**YOUR INSTRUCTIONS:** Look for "lsim" in the material below and show each line that contains it.
_ _ _
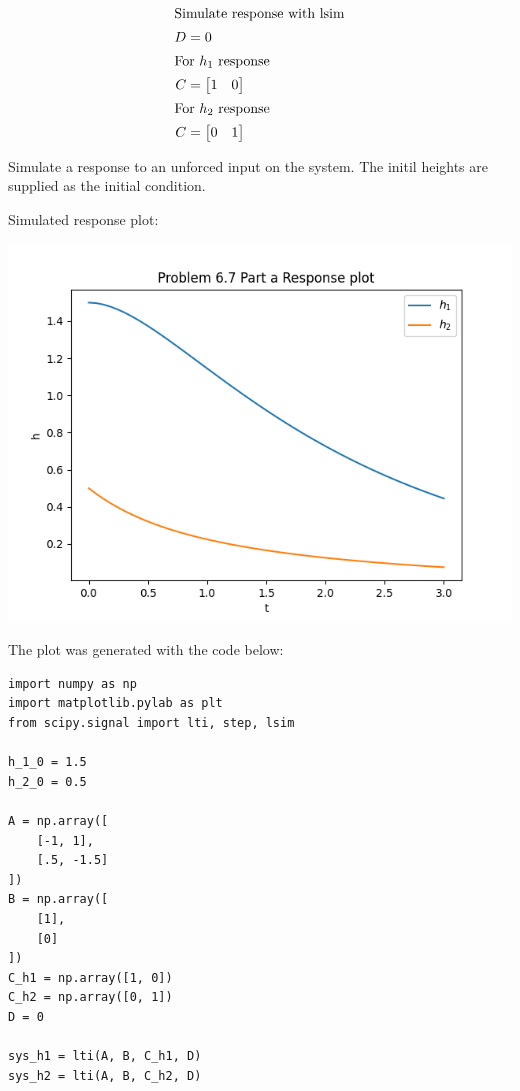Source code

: \documentclass[12pt]{article}
\begin{document}
\begin{enumerate}
\begin{enumerate}
\begin{align*}
        \intertext{Simulate response with lsim}
        D &= 0 \\
        \intertext{For $h_1$ response}
        C &= \begin{bmatrix}
            1 & 0 \\
        \end{bmatrix} \\
        \intertext{For $h_2$ response}
        C &= \begin{bmatrix}
            0 & 1 \\
        \end{bmatrix}
    \end{align*}    

    Simulate a response to an unforced input on the system. The initil heights are supplied as the initial condition.

    Simulated response plot:

    \includegraphics{assets/p2_a.png}

    The plot was generated with the code below:

\begin{verbatim}
import numpy as np
import matplotlib.pylab as plt
from scipy.signal import lti, step, lsim

h_1_0 = 1.5
h_2_0 = 0.5

A = np.array([
    [-1, 1],
    [.5, -1.5]
])
B = np.array([
    [1],
    [0]
])
C_h1 = np.array([1, 0])
C_h2 = np.array([0, 1])
D = 0

sys_h1 = lti(A, B, C_h1, D)
sys_h2 = lti(A, B, C_h2, D)


\end{verbatim}
\end{enumerate}
\end{enumerate}
\end{document}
_ _ _
**REPLY:**
        \intertext{Simulate response with lsim}
from scipy.signal import lti, step, lsim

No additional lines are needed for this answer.